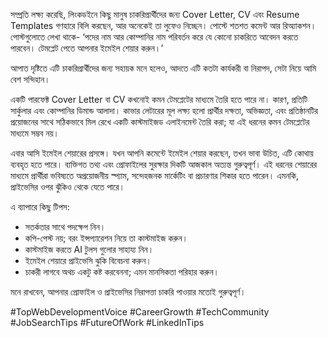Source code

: সম্প্রতি লক্ষ্য করেছি, লিংকডইনে কিছু মানুষ চাকরিপ্রার্থীদের জন্য Cover Letter, CV এবং Resume Templates গণহারে বিলি করছেন, আর অনেকেই তা লুফেও নিচ্ছেন। পোস্টে শতশত কমেন্ট আর রিঅ্যাকশন। পোস্টগুলোতে লেখা থাকে- ‘পদের নাম আর কোম্পানির নাম পরিবর্তন করে যে কোনো চাকরিতে আবেদন করতে পারবেন। টেমপ্লেট পেতে আপনার ইমেইল শেয়ার করুন।’ 

আপাত দৃষ্টিতে এটি চাকরিপ্রার্থীদের জন্য সহায়ক মনে হলেও, আদতে এটি কতটা কার্যকরী বা নিরাপদ, সেটা নিয়ে আমি বেশ সন্দিহান।

একটি পারফেক্ট Cover Letter বা CV কখনোই কমন টেমপ্লেটের মাধ্যমে তৈরি হতে পারে না। কারণ, প্রতিটি সার্কুলার এবং কোম্পানির ডিমান্ড আলাদা। কাভার লেটারের মূল লক্ষ্য হলো প্রার্থীর দক্ষতা, অভিজ্ঞতা, এবং প্রতিষ্ঠানটির প্রয়োজনের সাথে সঠিকভাবে মিল রেখে একটি কাস্টমাইজড এলাইনমেন্ট তৈরি করা; যা এই ধরনের কমন টেমপ্লেটের মাধ্যমে সম্ভব নয়।

এবার আসি ইমেইল শেয়ারের প্রসঙ্গে। যখন আপনি কমেন্টে ইমেইল শেয়ার করছেন, তখন ভাবা উচিত, এটি কোথায় ব্যবহৃত হতে পারে। ব্যক্তিগত তথ্য এবং প্রোফাইলের সুরক্ষার দিকটি আজকাল অত্যন্ত গুরুত্বপূর্ণ। এই ধরনের শেয়ারের মাধ্যমে প্রার্থীরা ভবিষ্যতে অপ্রয়োজনীয় স্প্যাম, সন্দেহজনক মার্কেটিং বা প্রচারণার শিকার হতে পারেন। এমনকি, প্রাইভেসির ওপর ঝুঁকিও থেকে যেতে পারে।

এ ব্যাপারে কিছু টিপস:

- সতর্কতার সাথে পদক্ষেপ নিন।
- কপি-পেস্ট নয়; বরং ইন্সপ্যারেশন নিয়ে তা কাস্টমাইজ করুন। 
- কাস্টমাইজ করতে AI টুলস গুলোর সাহায্য নিন। 
- ইমেইল শেয়ারে প্রাইভেসি ঝুকি বিবেচনা করুন। 
- চাকরী লাগবে অথচ একটু কষ্ট করবেননা; এমন মানসিকতা পরিহার করুন। 
  
মনে রাখবেন, আপনার প্রোফাইল ও প্রাইভেসির নিরাপত্তা চাকরি পাওয়ার মতোই গুরুত্বপূর্ণ। 

#TopWebDevelopmentVoice  #CareerGrowth  #TechCommunity  #JobSearchTips  #FutureOfWork
#LinkedInTips


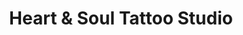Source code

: ---
title: "Heart & Soul Tattoo Studio"
url: /kings-lynn/heart-and-soul-tattoo-studio/
shop: tattoo
---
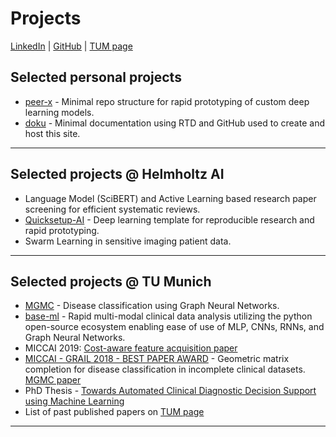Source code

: # Projects
[LinkedIn](https://www.linkedin.com/in/gerome-v-974a4559/) | [GitHub](https://github.com/grmvvr) | [TUM page](https://campar.in.tum.de/Main/GeromeVivar.html)

## Selected personal projects
- [peer-x](https://github.com/grmvvr/peer-x) - Minimal repo structure for rapid prototyping of custom deep learning models. 
- [doku](https://github.com/grmvvr/doku) - Minimal documentation using RTD and GitHub used to create and host this site.
---


## Selected projects @ Helmholtz AI
- Language Model (SciBERT) and Active Learning based research paper screening for efficient systematic reviews.
- [Quicksetup-AI](https://github.com/HelmholtzAI-Consultants-Munich/Quicksetup-ai) - Deep learning template for reproducible research and rapid prototyping.
- Swarm Learning in sensitive imaging patient data.
---

## Selected projects @ TU Munich

- [MGMC](https://github.com/pydsgz/MGMC) - Disease classification using Graph Neural Networks.
- [base-ml](https://github.com/pydsgz/MGMC) - Rapid multi-modal clinical data analysis utilizing the python open-source ecosystem enabling ease of use of MLP, CNNs, RNNs, and Graph Neural Networks.
- MICCAI 2019: [Cost-aware feature acquisition paper](https://doi.org/10.1007/978-3-030-59713-9_55)
- [MICCAI - GRAIL 2018 - BEST PAPER AWARD](https://grail-miccai.github.io/grail2018/) - Geometric matrix completion for disease classification in incomplete clinical datasets. [MGMC paper](https://doi.org/10.1007/978-3-030-00689-1_3)
- PhD Thesis - [Towards Automated Clinical Diagnostic Decision Support using Machine Learning](https://mediatum.ub.tum.de/doc/1652140/1652140.pdf)
- List of past published papers on [TUM page](https://campar.in.tum.de/Main/GeromeVivar.html)
---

PROBLEM STATEMENT
Return each line of the entries that holds the string "Minimal".

ANSWER BOX
- [peer-x](https://github.com/grmvvr/peer-x) - Minimal repo structure for rapid prototyping of custom deep learning models. 
- [doku](https://github.com/grmvvr/doku) - Minimal documentation using RTD and GitHub used to create and host this site.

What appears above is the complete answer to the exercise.